▶ _GOAL OF THE EXERCISE_:
Once you reach the line containing "A frequent interpreter" in the data below, restate each line word for word up to and including the one containing "As a concert".

▶ _PROVIDED MATERIAL_:
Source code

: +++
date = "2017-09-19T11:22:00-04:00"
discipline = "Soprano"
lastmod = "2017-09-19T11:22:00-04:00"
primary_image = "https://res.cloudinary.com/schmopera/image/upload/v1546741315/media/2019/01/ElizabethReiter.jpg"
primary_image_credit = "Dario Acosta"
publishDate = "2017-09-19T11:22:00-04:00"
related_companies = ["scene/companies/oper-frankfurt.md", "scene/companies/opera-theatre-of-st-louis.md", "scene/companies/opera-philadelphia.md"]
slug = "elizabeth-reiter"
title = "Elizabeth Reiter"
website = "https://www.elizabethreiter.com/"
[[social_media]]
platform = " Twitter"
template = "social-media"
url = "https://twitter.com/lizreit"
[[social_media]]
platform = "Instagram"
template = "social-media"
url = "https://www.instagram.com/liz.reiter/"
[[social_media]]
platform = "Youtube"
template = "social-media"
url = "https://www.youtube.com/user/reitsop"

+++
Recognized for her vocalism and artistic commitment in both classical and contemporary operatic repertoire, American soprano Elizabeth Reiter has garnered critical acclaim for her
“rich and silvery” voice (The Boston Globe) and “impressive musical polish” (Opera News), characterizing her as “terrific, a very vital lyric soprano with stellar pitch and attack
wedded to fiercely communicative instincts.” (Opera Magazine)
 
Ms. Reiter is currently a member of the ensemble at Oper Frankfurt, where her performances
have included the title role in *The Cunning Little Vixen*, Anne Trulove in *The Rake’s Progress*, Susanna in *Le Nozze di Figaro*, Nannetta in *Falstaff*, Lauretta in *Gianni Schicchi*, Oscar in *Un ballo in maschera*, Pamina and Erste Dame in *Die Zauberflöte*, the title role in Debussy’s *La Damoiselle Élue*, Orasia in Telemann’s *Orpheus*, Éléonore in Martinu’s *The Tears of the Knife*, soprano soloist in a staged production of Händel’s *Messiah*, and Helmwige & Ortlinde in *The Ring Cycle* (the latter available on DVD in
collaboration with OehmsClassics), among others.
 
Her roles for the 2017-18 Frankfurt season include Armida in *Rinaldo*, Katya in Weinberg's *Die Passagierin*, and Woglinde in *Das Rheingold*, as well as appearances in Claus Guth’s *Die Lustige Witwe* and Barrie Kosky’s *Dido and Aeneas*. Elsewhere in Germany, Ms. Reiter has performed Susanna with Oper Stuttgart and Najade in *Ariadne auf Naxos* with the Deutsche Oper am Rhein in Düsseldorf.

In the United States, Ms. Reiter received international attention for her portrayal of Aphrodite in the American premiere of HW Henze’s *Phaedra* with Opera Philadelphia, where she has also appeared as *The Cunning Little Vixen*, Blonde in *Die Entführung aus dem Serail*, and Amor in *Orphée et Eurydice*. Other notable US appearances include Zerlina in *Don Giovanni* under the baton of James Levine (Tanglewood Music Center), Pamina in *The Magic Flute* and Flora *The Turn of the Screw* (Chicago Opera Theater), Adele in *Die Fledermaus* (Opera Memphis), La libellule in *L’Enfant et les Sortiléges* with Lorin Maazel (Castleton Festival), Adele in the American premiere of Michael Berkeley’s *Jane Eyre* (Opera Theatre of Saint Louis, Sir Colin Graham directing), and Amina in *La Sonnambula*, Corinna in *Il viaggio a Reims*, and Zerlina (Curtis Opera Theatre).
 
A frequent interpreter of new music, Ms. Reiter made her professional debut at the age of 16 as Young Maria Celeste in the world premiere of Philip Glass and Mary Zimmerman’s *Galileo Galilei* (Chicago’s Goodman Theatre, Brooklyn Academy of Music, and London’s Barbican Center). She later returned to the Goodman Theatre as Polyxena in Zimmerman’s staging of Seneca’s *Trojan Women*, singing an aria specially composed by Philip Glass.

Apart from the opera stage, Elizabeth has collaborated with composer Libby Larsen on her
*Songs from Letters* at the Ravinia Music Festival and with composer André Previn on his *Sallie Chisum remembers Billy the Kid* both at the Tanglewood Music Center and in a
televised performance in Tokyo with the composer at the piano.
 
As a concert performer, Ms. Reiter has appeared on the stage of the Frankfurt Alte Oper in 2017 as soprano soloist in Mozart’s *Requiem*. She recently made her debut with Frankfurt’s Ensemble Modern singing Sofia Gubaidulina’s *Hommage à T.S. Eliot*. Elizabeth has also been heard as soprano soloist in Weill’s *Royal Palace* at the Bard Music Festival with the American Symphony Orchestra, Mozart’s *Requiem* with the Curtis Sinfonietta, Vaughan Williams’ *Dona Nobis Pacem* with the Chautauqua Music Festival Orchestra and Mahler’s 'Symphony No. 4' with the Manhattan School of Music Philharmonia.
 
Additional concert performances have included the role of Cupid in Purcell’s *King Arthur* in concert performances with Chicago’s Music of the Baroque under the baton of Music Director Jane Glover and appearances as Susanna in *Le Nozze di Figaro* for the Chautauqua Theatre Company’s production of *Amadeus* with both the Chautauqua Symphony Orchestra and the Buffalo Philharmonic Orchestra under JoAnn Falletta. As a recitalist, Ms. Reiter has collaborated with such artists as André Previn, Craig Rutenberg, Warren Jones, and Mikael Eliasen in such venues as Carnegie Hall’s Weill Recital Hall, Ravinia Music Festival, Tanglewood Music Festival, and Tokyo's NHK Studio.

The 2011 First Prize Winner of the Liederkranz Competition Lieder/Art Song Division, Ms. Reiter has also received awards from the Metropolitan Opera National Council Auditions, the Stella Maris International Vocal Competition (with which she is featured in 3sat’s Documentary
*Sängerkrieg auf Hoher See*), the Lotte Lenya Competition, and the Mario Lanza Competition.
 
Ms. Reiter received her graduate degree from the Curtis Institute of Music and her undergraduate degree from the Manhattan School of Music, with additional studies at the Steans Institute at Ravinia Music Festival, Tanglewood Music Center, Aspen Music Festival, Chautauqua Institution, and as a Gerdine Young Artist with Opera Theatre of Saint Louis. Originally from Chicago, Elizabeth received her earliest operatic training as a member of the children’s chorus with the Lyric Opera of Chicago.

▶ _ANSWER SECTION_:
A frequent interpreter of new music, Ms. Reiter made her professional debut at the age of 16 as Young Maria Celeste in the world premiere of Philip Glass and Mary Zimmerman’s *Galileo Galilei* (Chicago’s Goodman Theatre, Brooklyn Academy of Music, and London’s Barbican Center). She later returned to the Goodman Theatre as Polyxena in Zimmerman’s staging of Seneca’s *Trojan Women*, singing an aria specially composed by Philip Glass.

Apart from the opera stage, Elizabeth has collaborated with composer Libby Larsen on her
*Songs from Letters* at the Ravinia Music Festival and with composer André Previn on his *Sallie Chisum remembers Billy the Kid* both at the Tanglewood Music Center and in a
televised performance in Tokyo with the composer at the piano.
 
As a concert performer, Ms. Reiter has appeared on the stage of the Frankfurt Alte Oper in 2017 as soprano soloist in Mozart’s *Requiem*. She recently made her debut with Frankfurt’s Ensemble Modern singing Sofia Gubaidulina’s *Hommage à T.S. Eliot*. Elizabeth has also been heard as soprano soloist in Weill’s *Royal Palace* at the Bard Music Festival with the American Symphony Orchestra, Mozart’s *Requiem* with the Curtis Sinfonietta, Vaughan Williams’ *Dona Nobis Pacem* with the Chautauqua Music Festival Orchestra and Mahler’s 'Symphony No. 4' with the Manhattan School of Music Philharmonia.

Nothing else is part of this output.